• _Exercise requirements_
Reproduce, from the lines below, exactly the stretch that begins at the line containing "would have been" and ends at the line containing "something. The claim", both included.

** Opening Raw data block **

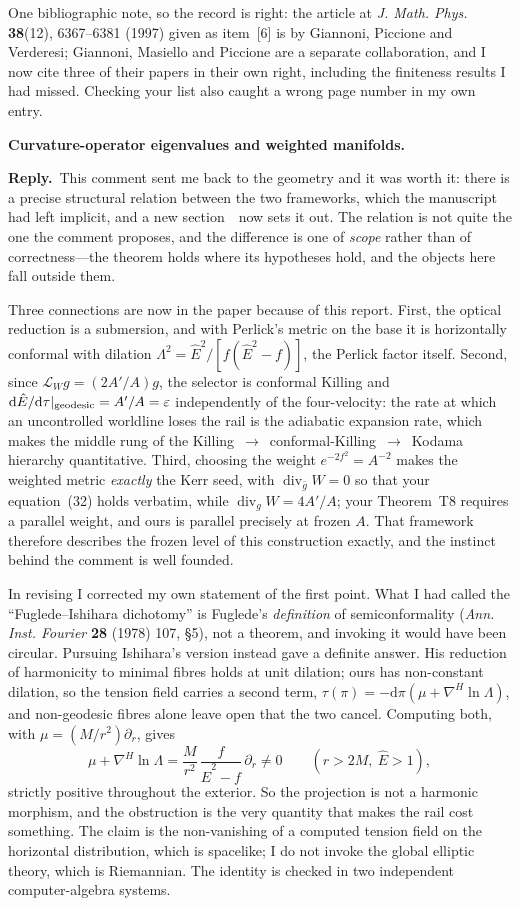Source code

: \documentclass[11pt]{article}
\newcommand{\reply}{\par\noindent\textbf{Reply.}\ }
\newcommand{\dd}{\mathrm{d}}
\newcommand{\R}[1]{\par\medskip\noindent\textbf{#1}\par\nopagebreak}
\begin{document}
One bibliographic note, so the record is right: the article at \emph{J. Math. Phys.}
\textbf{38}(12), 6367--6381 (1997) given as item~[6] is by Giannoni, Piccione and
Verderesi; Giannoni, Masiello and Piccione are a separate collaboration, and I now
cite three of their papers in their own right, including the finiteness results I had
missed. Checking your list also caught a wrong page number in my own entry.

\R{Curvature-operator eigenvalues and weighted manifolds.}
\reply This comment sent me back to the geometry and it was worth it: there is a
precise structural relation between the two frameworks, which the manuscript had left
implicit, and a new section~\msSecSubmersion\ now sets it out. The relation is not
quite the one the comment proposes, and the difference is one of \emph{scope} rather
than of correctness---the theorem holds where its hypotheses hold, and the objects
here fall outside them.

Three connections are now in the paper because of this report. First, the optical
reduction is a submersion, and with Perlick's metric on the base it is horizontally
conformal with dilation $\Lambda^2=\hat E^2/[f(\hat E^2-f)]$, the Perlick factor
itself. Second, since $\mathcal L_Wg=(2A'/A)g$, the selector is conformal Killing
and $\dd\hat E/\dd\tau|_{\rm geodesic}=A'/A=\varepsilon$ independently of the
four-velocity: the rate at which an uncontrolled worldline loses the rail is the
adiabatic expansion rate, which makes the middle rung of the
Killing~$\to$~conformal-Killing~$\to$~Kodama hierarchy quantitative. Third, choosing
the weight $e^{-2f^2}=A^{-2}$ makes the weighted metric \emph{exactly} the Kerr seed,
with $\operatorname{div}_{\bar g}W=0$ so that your equation~(32) holds verbatim,
while $\operatorname{div}_gW=4A'/A$; your Theorem~T8 requires a parallel weight, and
ours is parallel precisely at frozen $A$. That framework therefore describes the
frozen level of this construction exactly, and the instinct behind the comment is
well founded.

In revising I corrected my own statement of the first point. What I had called the
``Fuglede--Ishihara dichotomy'' is Fuglede's \emph{definition} of semiconformality
(\emph{Ann. Inst. Fourier} \textbf{28} (1978) 107, \S5), not a theorem, and invoking it
would have been circular. Pursuing Ishihara's version instead gave a definite answer.
His reduction of harmonicity to minimal fibres holds at unit dilation; ours has
non-constant dilation, so the tension field carries a second term,
$\tau(\pi)=-\dd\pi(\mu+\nabla^H\ln\Lambda)$, and non-geodesic fibres alone leave open
that the two cancel. Computing both, with $\mu=(M/r^2)\partial_r$, gives
\[
   \mu+\nabla^H\ln\Lambda=\frac{M}{r^2}\,\frac{f}{\hat E^2-f}\,\partial_r\neq0
   \qquad(r>2M,\ \hat E>1),
\]
strictly positive throughout the exterior. So the projection is not a harmonic
morphism, and the obstruction is the very quantity that makes the rail cost
something. The claim is the non-vanishing of a computed tension field on the
horizontal distribution, which is spacelike; I do not invoke the global elliptic
theory, which is Riemannian. The identity is checked in two independent
computer-algebra systems.
\end{document}
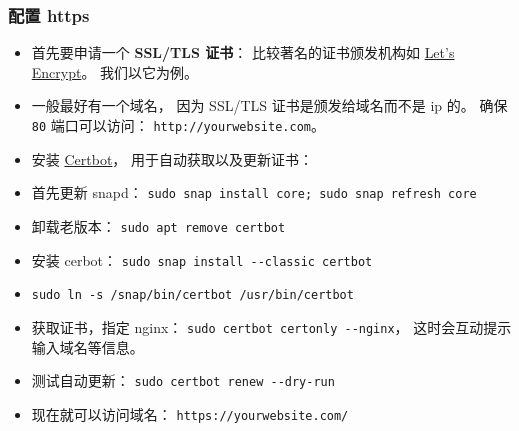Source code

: \subsubsection{配置 https}
\begin{itemize}
\item 首先要申请一个 \textbf{SSL/TLS 证书}： 比较著名的证书颁发机构如 \href{https://letsencrypt.org/}{Let's Encrypt}。 我们以它为例。
\item 一般最好有一个域名， 因为 SSL/TLS 证书是颁发给域名而不是 ip 的。 确保 \verb|80| 端口可以访问： \verb|http://yourwebsite.com|。
\item 安装 \href{https://certbot.eff.org/instructions?ws=nginx&os=ubuntufocal}{Certbot}， 用于自动获取以及更新证书：
\item 首先更新 snapd： \verb|sudo snap install core; sudo snap refresh core|
\item 卸载老版本： \verb|sudo apt remove certbot|
\item 安装 cerbot： \verb|sudo snap install --classic certbot|
\item \verb|sudo ln -s /snap/bin/certbot /usr/bin/certbot|
\item 获取证书，指定 nginx： \verb|sudo certbot certonly --nginx|， 这时会互动提示输入域名等信息。
\item 测试自动更新： \verb|sudo certbot renew --dry-run|
\item 现在就可以访问域名： \verb|https://yourwebsite.com/|
\end{itemize}
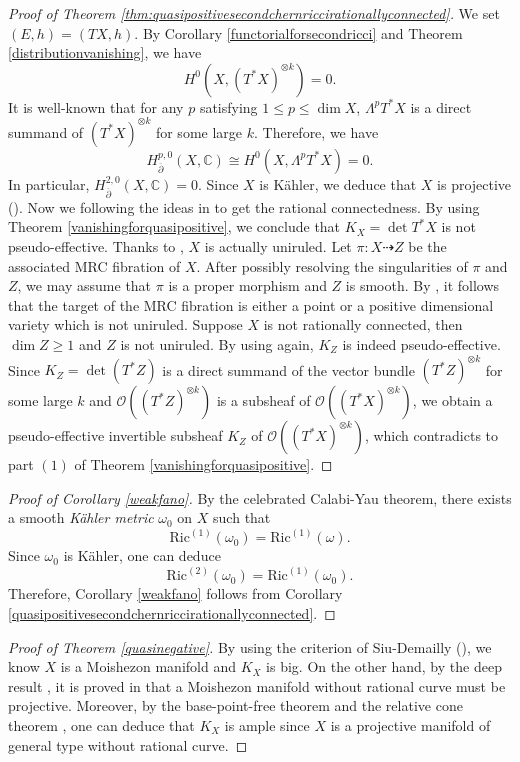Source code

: \documentclass[11pt]{amsart}
\newcommand\sO{{\mathscr O}}
\newcommand\bp{{\bar\partial}}
\theoremstyle{plain}
\theoremstyle{definition}
\newcommand{\bproof}{\begin{proof}}
\newcommand{\eproof}{\end{proof}}
\renewcommand{\bar}{\overline}
\newcommand{\beq}{\begin{equation}}
\newcommand{\eeq}{\end{equation}}
\renewcommand{\bp}{\bar{\partial}}
\newcommand{\ts}{\otimes}
\renewcommand{\>}{\rightarrow}
\newcommand{\C}{{\mathbb C}}
\numberwithin{equation}{section} %
\begin{document}
	\bproof[{Proof of Theorem \ref{thm:quasipositivesecondchernriccirationallyconnected}}]  We set $(E,h)=(TX,h)$.  By Corollary \ref{functorialforsecondricci} and Theorem \ref{distributionvanishing}, we have
	$$H^0(X,(T^*X)^{\ts k})=0.$$
	It is well-known that for any $p$ satisfying $1\leq p\leq \dim X$, $\Lambda^pT^*X$ is a direct summand of $(T^*X)^{\ts k}$ for some large $k$. Therefore, we have
	$$H_{\bp}^{p,0}(X,\C)\cong H^{0}(X,\Lambda^p T^*X)=0.$$
	In particular,  $H_{\bp}^{2,0}(X,\C)=0$. Since $X$ is K\"ahler, we deduce that $X$ is projective (\cite{Kodaira1954}).
	Now we following the ideas in \cite{Graber2003,Peternell2006,Campana2015a} to get the rational connectedness.
	By using Theorem \ref{vanishingforquasipositive}, we conclude that $K_X=\det T^*X$ is not pseudo-effective.
	Thanks to \cite{BoucksomDemaillyPuaunPeternell2013}, $X$ is actually uniruled.  Let $\pi:X\dashrightarrow Z$ be the
	associated MRC fibration of $X$. After possibly resolving the
	singularities of $\pi$ and $Z$, we may assume that $\pi$ is a proper
	morphism and $Z$ is smooth. By \cite[Corollary~1.4]{Graber2003}, it
	follows that the target of the MRC fibration is either a point or a
	positive dimensional variety which is not uniruled. Suppose $X$ is
	not rationally connected, then $\dim Z\geq 1$ and $Z$ is not
	uniruled. By using \cite{BoucksomDemaillyPuaunPeternell2013} again, $K_Z$ is indeed pseudo-effective.
	Since $K_Z=\det(T^*Z)$ is  a direct summand of the vector bundle $(T^*Z)^{\ts k}$ for some large $k$ and $\sO((T^*Z)^{\ts k})$ is a subsheaf of $ \sO\left((T^*X)^{\ts k}\right)$,  we obtain a pseudo-effective invertible subsheaf $K_Z$ of $\sO((T^*X)^{\ts k})$, which contradicts to part $(1)$ of Theorem \ref{vanishingforquasipositive}.
	\eproof
	


\bproof[Proof of Corollary \ref{weakfano}] By the celebrated Calabi-Yau theorem, there exists a smooth \emph{K\"ahler metric} $\omega_0$ on $X$ such that 
\beq \mathrm{Ric}^{(1)}(\omega_0)=\mathrm{Ric}^{(1)}(\omega).\eeq
Since $\omega_0$ is K\"ahler, one can deduce
$$\mathrm{Ric}^{(2)}(\omega_0)=\mathrm{Ric}^{(1)}(\omega_0).$$
Therefore, Corollary \ref{weakfano} follows from Corollary \ref{quasipositivesecondchernriccirationallyconnected}.
\eproof
	
	\bproof[Proof of Theorem \ref{quasinegative}] By using the criterion of Siu-Demailly (\cite{Siu1984,Demailly1985}), we know $X$ is a Moishezon manifold and $K_X$ is  big. On the other hand, by the deep result  \cite[Corollary~1.4.6]{Birkar2010}, it is proved in \cite[Theorem~3.1]{Cascini2013} that a Moishezon manifold without rational curve must be projective. Moreover, by the base-point-free theorem and the relative cone theorem \cite{Mori1982,Kawamata1985,KollarMiyaokaMori1992}, one can deduce that $K_X$ is ample since $X$ is a projective manifold of general type  without rational curve.
	\eproof
	


\baselineskip

	
	\def\cprime{$'$} %
	


	\renewcommand\refname{Reference}
	
	
	
\end{document}
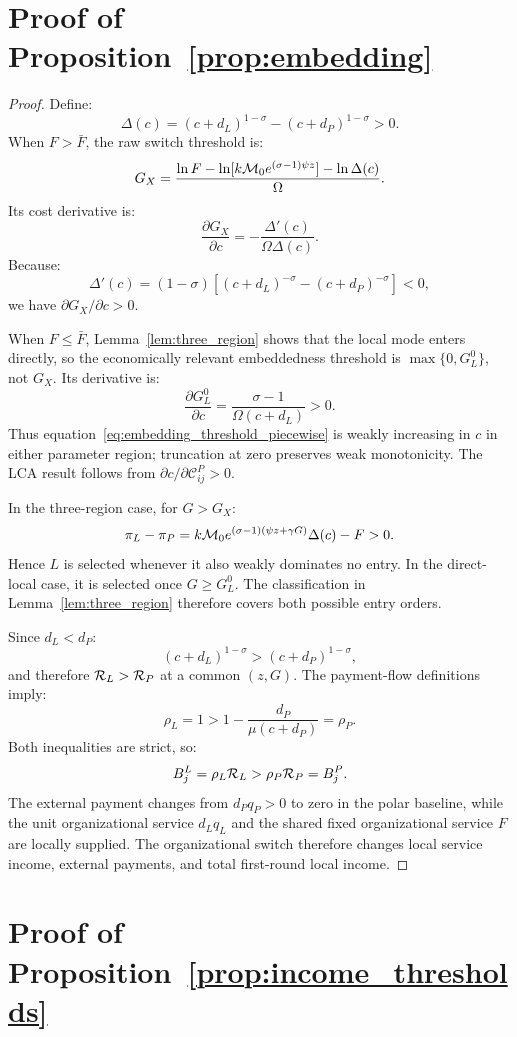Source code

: \section{Proof of Proposition~\ref{prop:embedding}}

\begin{proof}
Define:
\[
\Delta(c)
=(c+d_L)^{1-\sigma}-(c+d_P)^{1-\sigma}>0.
\]
When \(F>\bar F\), the raw switch threshold is:
\[
G_X
=
\frac{\ln F-\ln[k\Mcal_0e^{(\sigma-1)\psi z}]-\ln\Delta(c)}
{\Omega}.
\]
Its cost derivative is:
\[
\frac{\partial G_X}{\partial c}
=-\frac{\Delta'(c)}{\Omega\Delta(c)}.
\]
Because:
\[
\Delta'(c)
=(1-\sigma)
\left[(c+d_L)^{-\sigma}-(c+d_P)^{-\sigma}\right]<0,
\]
we have \(\partial G_X/\partial c>0\).

When \(F\leq\bar F\), Lemma~\ref{lem:three_region} shows that the local mode
enters directly, so the economically relevant embeddedness threshold is
\(\max\{0,G_L^0\}\), not \(G_X\).  Its derivative is:
\[
\frac{\partial G_L^0}{\partial c}
=
\frac{\sigma-1}{\Omega(c+d_L)}>0.
\]
Thus equation~\eqref{eq:embedding_threshold_piecewise} is weakly increasing in
\(c\) in either parameter region; truncation at zero preserves weak
monotonicity.  The LCA result follows from
\(\partial c/\partial\mathcal C^P_{ij}>0\).

In the three-region case, for \(G>G_X\):
\[
\pi_L-\pi_P
=
k\Mcal_0e^{(\sigma-1)(\psi z+\gamma G)}\Delta(c)-F>0.
\]
Hence \(L\) is selected whenever it also weakly dominates no entry.  In the
direct-local case, it is selected once \(G\geq G_L^0\).  The classification in
Lemma~\ref{lem:three_region} therefore covers both possible entry orders.

Since \(d_L<d_P\):
\[
(c+d_L)^{1-\sigma}>(c+d_P)^{1-\sigma},
\]
and therefore \(\Rcal_L>\Rcal_P\) at a common \((z,G)\).  The payment-flow
definitions imply:
\[
\rho_L=1>
1-\frac{d_P}{\mu(c+d_P)}
=\rho_P.
\]
Both inequalities are strict, so:
\[
B_j^L=\rho_L\Rcal_L
>
\rho_P\Rcal_P=B_j^P.
\]
The external payment changes from \(d_Pq_P>0\) to zero in the polar baseline,
while the unit organizational service \(d_Lq_L\) and the shared fixed
organizational service \(F\) are locally supplied.  The organizational switch
therefore changes local service income, external payments, and total
first-round local income.
\end{proof}

\section{Proof of Proposition~\ref{prop:income_thresholds}}

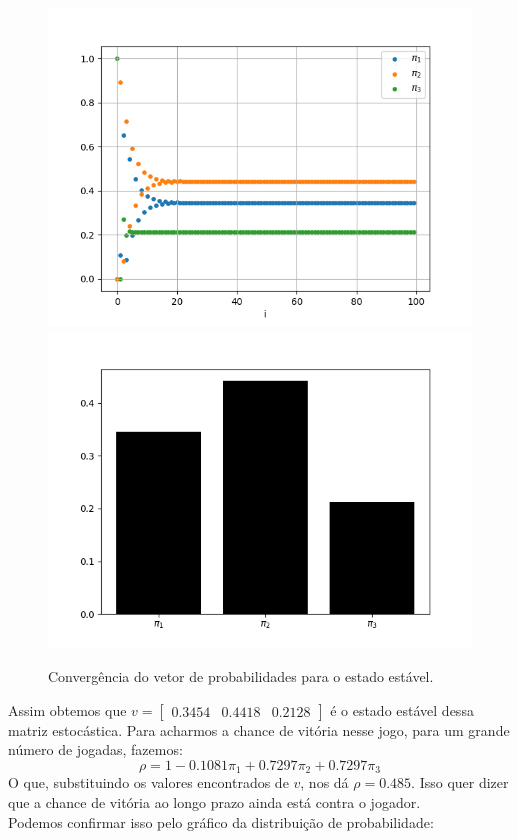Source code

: \documentclass[12pt]{article}
\begin{document}
\begin{figure}[H]
\centering
\includegraphics[scale=0.55]{graph6.png}
\includegraphics[scale=0.55]{graph7.png}
\caption{Convergência do vetor de probabilidades para o estado estável.}
\end{figure}

Assim obtemos que $v = \begin{bmatrix} 0.3454 & 0.4418 & 0.2128 \end{bmatrix}$ é o estado estável dessa matriz estocástica. Para acharmos a chance de vitória nesse jogo, para um grande número de jogadas, fazemos:\\

$$
\rho = 1 - 0.1081\pi_1 + 0.7297\pi_2 + 0.7297\pi_3 
$$
O que, substituindo os valores encontrados de $v$, nos dá $\rho = 0.485$. Isso quer dizer que a chance de vitória ao longo prazo ainda está contra o jogador.\\
Podemos confirmar isso pelo gráfico da distribuição de probabilidade:
\end{document}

** Closing Raw data block **

• _Answer below_
would have been circular. Pursuing Ishihara's version instead gave a definite answer.
His reduction of harmonicity to minimal fibres holds at unit dilation; ours has
non-constant dilation, so the tension field carries a second term,
$\tau(\pi)=-\dd\pi(\mu+\nabla^H\ln\Lambda)$, and non-geodesic fibres alone leave open
that the two cancel. Computing both, with $\mu=(M/r^2)\partial_r$, gives
\[
   \mu+\nabla^H\ln\Lambda=\frac{M}{r^2}\,\frac{f}{\hat E^2-f}\,\partial_r\neq0
   \qquad(r>2M,\ \hat E>1),
\]
strictly positive throughout the exterior. So the projection is not a harmonic
morphism, and the obstruction is the very quantity that makes the rail cost
something. The claim is the non-vanishing of a computed tension field on the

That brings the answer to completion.